- _WHAT TO PRODUCE_: Copy all the data exactly, except the pictures.

- _DATA SHOWN_:
^^^^^^^^

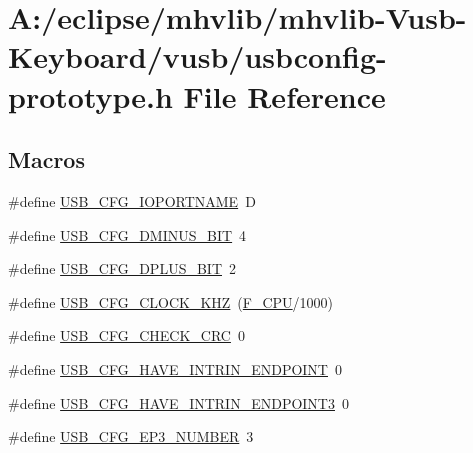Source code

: \hypertarget{mhvlib-_vusb-_keyboard_2vusb_2usbconfig-prototype_8h}{\section{A\-:/eclipse/mhvlib/mhvlib-\/\-Vusb-\/\-Keyboard/vusb/usbconfig-\/prototype.h File Reference}
\label{mhvlib-_vusb-_keyboard_2vusb_2usbconfig-prototype_8h}
}
\subsection*{Macros}
\begin{DoxyCompactItemize}
\item 
\#define \hyperlink{mhvlib-_vusb-_keyboard_2vusb_2usbconfig-prototype_8h_a98ed17962b55543b35e10ae1f8ebe09b}{U\-S\-B\-\_\-\-C\-F\-G\-\_\-\-I\-O\-P\-O\-R\-T\-N\-A\-M\-E}~D
\item 
\#define \hyperlink{mhvlib-_vusb-_keyboard_2vusb_2usbconfig-prototype_8h_a3a8bf6679cd70d1ddcc05024ffef9922}{U\-S\-B\-\_\-\-C\-F\-G\-\_\-\-D\-M\-I\-N\-U\-S\-\_\-\-B\-I\-T}~4
\item 
\#define \hyperlink{mhvlib-_vusb-_keyboard_2vusb_2usbconfig-prototype_8h_a3005cdbb03c707af8007363632d7d02d}{U\-S\-B\-\_\-\-C\-F\-G\-\_\-\-D\-P\-L\-U\-S\-\_\-\-B\-I\-T}~2
\item 
\#define \hyperlink{mhvlib-_vusb-_keyboard_2vusb_2usbconfig-prototype_8h_a9bf12dabd0e5186299ed0f13cd00dfeb}{U\-S\-B\-\_\-\-C\-F\-G\-\_\-\-C\-L\-O\-C\-K\-\_\-\-K\-H\-Z}~(\hyperlink{mhvlib-_vusb-_console_2vusb_2oddebug_8h_a43bafb28b29491ec7f871319b5a3b2f8}{F\-\_\-\-C\-P\-U}/1000)
\item 
\#define \hyperlink{mhvlib-_vusb-_keyboard_2vusb_2usbconfig-prototype_8h_a57122aa75d9b598adcd238aee5f2b4b7}{U\-S\-B\-\_\-\-C\-F\-G\-\_\-\-C\-H\-E\-C\-K\-\_\-\-C\-R\-C}~0
\item 
\#define \hyperlink{mhvlib-_vusb-_keyboard_2vusb_2usbconfig-prototype_8h_afe176bba6f05a034a5eec11f7ed6302b}{U\-S\-B\-\_\-\-C\-F\-G\-\_\-\-H\-A\-V\-E\-\_\-\-I\-N\-T\-R\-I\-N\-\_\-\-E\-N\-D\-P\-O\-I\-N\-T}~0
\item 
\#define \hyperlink{mhvlib-_vusb-_keyboard_2vusb_2usbconfig-prototype_8h_a973c0b60531876ba52c4447e0fd0a150}{U\-S\-B\-\_\-\-C\-F\-G\-\_\-\-H\-A\-V\-E\-\_\-\-I\-N\-T\-R\-I\-N\-\_\-\-E\-N\-D\-P\-O\-I\-N\-T3}~0
\item 
\#define \hyperlink{mhvlib-_vusb-_keyboard_2vusb_2usbconfig-prototype_8h_a6ba1def233ee0e102febe80e53af53a7}{U\-S\-B\-\_\-\-C\-F\-G\-\_\-\-E\-P3\-\_\-\-N\-U\-M\-B\-E\-R}~3

\end{DoxyCompactItemize}
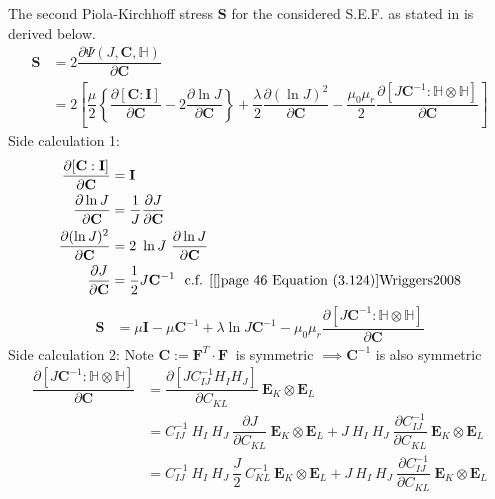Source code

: The second Piola-Kirchhoff stress $\mathbf{S}$ for the considered S.E.F. as stated in  is derived below.
\begin{align*}
\mathbf{S} &= 2 \dfrac{\partial \Psi (J, \mathbf{C}, \mathbb{H})}{\partial \mathbf{C}} \\
&= 2 \left[ \dfrac{\mu}{2} \left\lbrace \dfrac{\partial [\mathbf{C} : \mathbf{I}]}{\partial \mathbf{C}} - 2 \dfrac{\partial \ln J}{\partial \mathbf{C}} \right\rbrace + \dfrac{\lambda}{2} \dfrac{\partial (\ln J)^2}{\partial \mathbf{C}} - \dfrac{\mu_0 \mu_r}{2} \dfrac{\partial [J \mathbf{C}^{-1} : \mathbb{H} \otimes \mathbb{H}]}{\partial \mathbf{C}} \right]
\end{align*}
Side calculation 1:
\begin{align*}
\dfrac{\partial [\mathbf{C} : \mathbf{I}]}{\partial \mathbf{C}} &= \mathbf{I} \\ 
\dfrac{\partial \ln J}{\partial \mathbf{C}} &= \dfrac{1}{J} \dfrac{\partial J}{\partial \mathbf{C}} \\
\dfrac{\partial (\ln J)^2}{\partial \mathbf{C}} &= 2 \ \ln J \ \dfrac{\partial \ln J}{\partial \mathbf{C}} \\
\dfrac{\partial J}{\partial \mathbf{C}} &= \dfrac{1}{2} J \mathbf{C}^{-1} \ \  \text{c.f. \cite[see][page 46 Equation (3.124)]{Wriggers2008}}
\end{align*}
\begin{align*}
\mathbf{S} &= \mu \mathbf{I} -  \mu \mathbf{C}^{-1} + \lambda \ln J \mathbf{C}^{-1} - \mu_0 \mu_r \dfrac{\partial [J \mathbf{C}^{-1} : \mathbb{H} \otimes \mathbb{H}]}{\partial \mathbf{C}}
\end{align*}
Side calculation 2: Note $\mathbf{C} := \mathbf{F}^T \cdot \mathbf{F} \ $ is symmetric $\implies \mathbf{C}^{-1}$ is also symmetric 
\begin{align*}
\dfrac{\partial [J \mathbf{C}^{-1} : \mathbb{H} \otimes \mathbb{H}]}{\partial \mathbf{C}} &= \dfrac{\partial [J C^{-1}_{IJ} H_I H_J]}{\partial C_{KL}} \ \mathbf{E}_K \otimes \mathbf{E}_L \\
&= C^{-1}_{IJ} \ H_I \ H_J \ \dfrac{\partial J}{\partial C_{KL}} \ \mathbf{E}_K \otimes \mathbf{E}_L + J \ H_I \ H_J \ \dfrac{\partial C^{-1}_{IJ}}{\partial C_{KL}} \ \mathbf{E}_K \otimes \mathbf{E}_L \\
&= C^{-1}_{IJ} \ H_I \ H_J \ \dfrac{J}{2} \ C^{-1}_{KL} \ \mathbf{E}_K \otimes \mathbf{E}_L + J \ H_I \ H_J \  \dfrac{\partial C^{-1}_{IJ}}{\partial C_{KL}} \ \mathbf{E}_K \otimes \mathbf{E}_L
\end{align*}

^^^^^^^^

- _RESULT OF THE EXERCISE_:
Source code

: \hypertarget{mhvlib-_vusb-_keyboard_2vusb_2usbconfig-prototype_8h}{\section{A\-:/eclipse/mhvlib/mhvlib-\/\-Vusb-\/\-Keyboard/vusb/usbconfig-\/prototype.h File Reference}
\label{mhvlib-_vusb-_keyboard_2vusb_2usbconfig-prototype_8h}
}
\subsection*{Macros}
\begin{DoxyCompactItemize}
\item 
\#define \hyperlink{mhvlib-_vusb-_keyboard_2vusb_2usbconfig-prototype_8h_a98ed17962b55543b35e10ae1f8ebe09b}{U\-S\-B\-\_\-\-C\-F\-G\-\_\-\-I\-O\-P\-O\-R\-T\-N\-A\-M\-E}~D
\item 
\#define \hyperlink{mhvlib-_vusb-_keyboard_2vusb_2usbconfig-prototype_8h_a3a8bf6679cd70d1ddcc05024ffef9922}{U\-S\-B\-\_\-\-C\-F\-G\-\_\-\-D\-M\-I\-N\-U\-S\-\_\-\-B\-I\-T}~4
\item 
\#define \hyperlink{mhvlib-_vusb-_keyboard_2vusb_2usbconfig-prototype_8h_a3005cdbb03c707af8007363632d7d02d}{U\-S\-B\-\_\-\-C\-F\-G\-\_\-\-D\-P\-L\-U\-S\-\_\-\-B\-I\-T}~2
\item 
\#define \hyperlink{mhvlib-_vusb-_keyboard_2vusb_2usbconfig-prototype_8h_a9bf12dabd0e5186299ed0f13cd00dfeb}{U\-S\-B\-\_\-\-C\-F\-G\-\_\-\-C\-L\-O\-C\-K\-\_\-\-K\-H\-Z}~(\hyperlink{mhvlib-_vusb-_console_2vusb_2oddebug_8h_a43bafb28b29491ec7f871319b5a3b2f8}{F\-\_\-\-C\-P\-U}/1000)
\item 
\#define \hyperlink{mhvlib-_vusb-_keyboard_2vusb_2usbconfig-prototype_8h_a57122aa75d9b598adcd238aee5f2b4b7}{U\-S\-B\-\_\-\-C\-F\-G\-\_\-\-C\-H\-E\-C\-K\-\_\-\-C\-R\-C}~0
\item 
\#define \hyperlink{mhvlib-_vusb-_keyboard_2vusb_2usbconfig-prototype_8h_afe176bba6f05a034a5eec11f7ed6302b}{U\-S\-B\-\_\-\-C\-F\-G\-\_\-\-H\-A\-V\-E\-\_\-\-I\-N\-T\-R\-I\-N\-\_\-\-E\-N\-D\-P\-O\-I\-N\-T}~0
\item 
\#define \hyperlink{mhvlib-_vusb-_keyboard_2vusb_2usbconfig-prototype_8h_a973c0b60531876ba52c4447e0fd0a150}{U\-S\-B\-\_\-\-C\-F\-G\-\_\-\-H\-A\-V\-E\-\_\-\-I\-N\-T\-R\-I\-N\-\_\-\-E\-N\-D\-P\-O\-I\-N\-T3}~0
\item 
\#define \hyperlink{mhvlib-_vusb-_keyboard_2vusb_2usbconfig-prototype_8h_a6ba1def233ee0e102febe80e53af53a7}{U\-S\-B\-\_\-\-C\-F\-G\-\_\-\-E\-P3\-\_\-\-N\-U\-M\-B\-E\-R}~3

\end{DoxyCompactItemize}
Source code

: The second Piola-Kirchhoff stress $\mathbf{S}$ for the considered S.E.F. as stated in  is derived below.
\begin{align*}
\mathbf{S} &= 2 \dfrac{\partial \Psi (J, \mathbf{C}, \mathbb{H})}{\partial \mathbf{C}} \\
&= 2 \left[ \dfrac{\mu}{2} \left\lbrace \dfrac{\partial [\mathbf{C} : \mathbf{I}]}{\partial \mathbf{C}} - 2 \dfrac{\partial \ln J}{\partial \mathbf{C}} \right\rbrace + \dfrac{\lambda}{2} \dfrac{\partial (\ln J)^2}{\partial \mathbf{C}} - \dfrac{\mu_0 \mu_r}{2} \dfrac{\partial [J \mathbf{C}^{-1} : \mathbb{H} \otimes \mathbb{H}]}{\partial \mathbf{C}} \right]
\end{align*}
Side calculation 1:
\begin{align*}
\dfrac{\partial [\mathbf{C} : \mathbf{I}]}{\partial \mathbf{C}} &= \mathbf{I} \\ 
\dfrac{\partial \ln J}{\partial \mathbf{C}} &= \dfrac{1}{J} \dfrac{\partial J}{\partial \mathbf{C}} \\
\dfrac{\partial (\ln J)^2}{\partial \mathbf{C}} &= 2 \ \ln J \ \dfrac{\partial \ln J}{\partial \mathbf{C}} \\
\dfrac{\partial J}{\partial \mathbf{C}} &= \dfrac{1}{2} J \mathbf{C}^{-1} \ \  \text{c.f. \cite[see][page 46 Equation (3.124)]{Wriggers2008}}
\end{align*}
\begin{align*}
\mathbf{S} &= \mu \mathbf{I} -  \mu \mathbf{C}^{-1} + \lambda \ln J \mathbf{C}^{-1} - \mu_0 \mu_r \dfrac{\partial [J \mathbf{C}^{-1} : \mathbb{H} \otimes \mathbb{H}]}{\partial \mathbf{C}}
\end{align*}
Side calculation 2: Note $\mathbf{C} := \mathbf{F}^T \cdot \mathbf{F} \ $ is symmetric $\implies \mathbf{C}^{-1}$ is also symmetric 
\begin{align*}
\dfrac{\partial [J \mathbf{C}^{-1} : \mathbb{H} \otimes \mathbb{H}]}{\partial \mathbf{C}} &= \dfrac{\partial [J C^{-1}_{IJ} H_I H_J]}{\partial C_{KL}} \ \mathbf{E}_K \otimes \mathbf{E}_L \\
&= C^{-1}_{IJ} \ H_I \ H_J \ \dfrac{\partial J}{\partial C_{KL}} \ \mathbf{E}_K \otimes \mathbf{E}_L + J \ H_I \ H_J \ \dfrac{\partial C^{-1}_{IJ}}{\partial C_{KL}} \ \mathbf{E}_K \otimes \mathbf{E}_L \\
&= C^{-1}_{IJ} \ H_I \ H_J \ \dfrac{J}{2} \ C^{-1}_{KL} \ \mathbf{E}_K \otimes \mathbf{E}_L + J \ H_I \ H_J \  \dfrac{\partial C^{-1}_{IJ}}{\partial C_{KL}} \ \mathbf{E}_K \otimes \mathbf{E}_L
\end{align*}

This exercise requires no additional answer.